Linking NIRS with Computers
Diet quality information can be linked with the decision support system Nutritional Balance Analyzer (NUTBAL-PRO). This software planning tool lets the user enter the kind, class, and breed of animal to be monitored, characterize body condition and environmental conditions, establish weight performance targets, and then enter the NIRS diet quality results. The program produces a nutritional balance report for protein and net energy. If a deficiency exists, the user can use NUTBAL-PRO or other analytical tools to determine the amount of least-cost feedstuff needed to correct the problem.

Prediction of Dietary Protein Fractions Using NIRS Technology
A major limitation to application of a more advanced nutritional management model is the inability to predict the level of degradation of crude protein in the rumen and lower gut of free-ranging animals. NIRS technology has been successfully used to predict dietary crude protein (CP) and digestible organic matter (DOM) of free-ranging animals (Lyons and Stuth 1993) and Spanish goats (Leite and Stuth 1995), via fecal profiling. When combined with the Nutritional Balance Analyzer (NUTBAL-PRO) decision support system, NIRS fecal profiling provides the necessary monitoring tool to allow assessment of CP and net energy of maintenance/gain (Nem/NEg) (Stuth and Lyons 1995). In order for this nutritional management tool to account for site of protein degradation, appropriate monitoring technology must be developed to support the decision process. This research explored the potential of NIRS technology to predict degraded intake protein (DIP), digestible undegraded protein (DUP) and indigestible intake protein (IIP).

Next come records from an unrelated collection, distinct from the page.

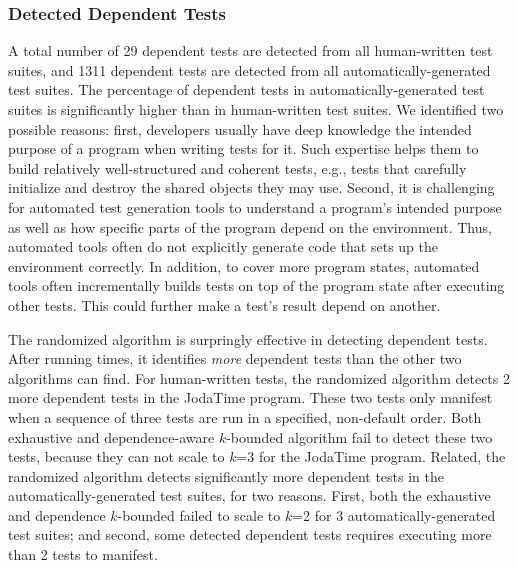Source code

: \subsubsection{Detected Dependent Tests}
\label{sec:detectedtests}

A total number of 29 dependent tests are detected
from all human-written test suites, and 1311
dependent tests are detected from all automatically-generated
test suites. The percentage of dependent tests
in automatically-generated test suites is significantly
higher than in human-written test suites. We identified
two possible reasons: first, developers usually have deep
knowledge the intended purpose of a program when writing tests
for it. Such expertise helps them to build relatively well-structured and coherent
tests, e.g., tests that carefully initialize and destroy the
shared objects they may use. Second, 
 it is challenging for automated test generation tools to understand
 a program's intended purpose as well as how
specific parts of the program depend on the environment.
Thus, automated tools often do not explicitly generate code that sets up the
environment correctly.  In addition, to cover more
program states, automated tools often incrementally
builds tests on top of the program state after executing
other tests. This could further make a test's result depend on another.





The randomized algorithm is surpringly effective in
detecting dependent tests. After running \trialnum times,
it identifies \textit{more} dependent tests than the other
two algorithms can find. For human-written
tests, the randomized algorithm detects 2 more dependent
tests in the JodaTime program. These two tests only
manifest when a sequence of three tests are run in a specified,
non-default order. Both exhaustive and dependence-aware $k$-bounded
algorithm fail to detect these two tests, because
they can not scale to $k$=3 for the
JodaTime program. Related, the randomized algorithm
detects significantly more dependent
tests in the automatically-generated test suites, for
two reasons. First,
both the exhaustive and dependence $k$-bounded
failed to scale to $k$=2 for 3 automatically-generated test suites;
and second, some detected dependent tests requires executing more than 2 tests
to manifest.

This research project was conducted in collaboration with experiment stations at various sites in the mid-South Texas, Central Texas, Central Oklahoma, and Central Missouri. Extrusa was subjected to laboratory techniques at the Grazingland Animal Nutrition (GAN) Laboratory on the campus of Texas A&M University. Laboratory values were regressed against matched fecal spectra using a Perstorp Scientific 6500 machine equipped with ISI software. In order to derive equation feasibility, hierarchical guidelines were followed, based on recent literature, that addressed both statistical parameters as well as biological reality. This research program served as an indication to the feasibility of utilizing NIRS technology to predict differential sites of protein degradation in the gastro-intestinal (GI) tract of free-ranging cattle. Equations that estimate protein availability in the entire GI tract are available to aid in nutritional decision making processes. This technology, when coupled with NUTBAL=PRO, will yield information that gives insight on requirements being met by forage at specific sites in the GI tract of free-ranging cattle. Alternatively, supplementation could be evolved around this technology to yield a more efficient nutritional program based on meeting requirements at specific protein degradation sites.

Citations:
Lyons, R.K. and J.W. Stuth. 1992. Fecal NIRS equations for predicting diet quality of free-ranging cattle. J. Range Manage. 45:238-244.
Leite, E.R., and J.W. Stuth. 1995. Fecal NIRS equations to assess diet quality of free-ranging goats. Small Ruminant Research. 15:223-230.
Stuth J.W., and R.K. Lyons. 1995. NIRS-NUTBAL Nutritional management system for cattle. In: Ellen R. Jordan (ed.) Proceedings of Mid-South Ruminant Nutrition Conference.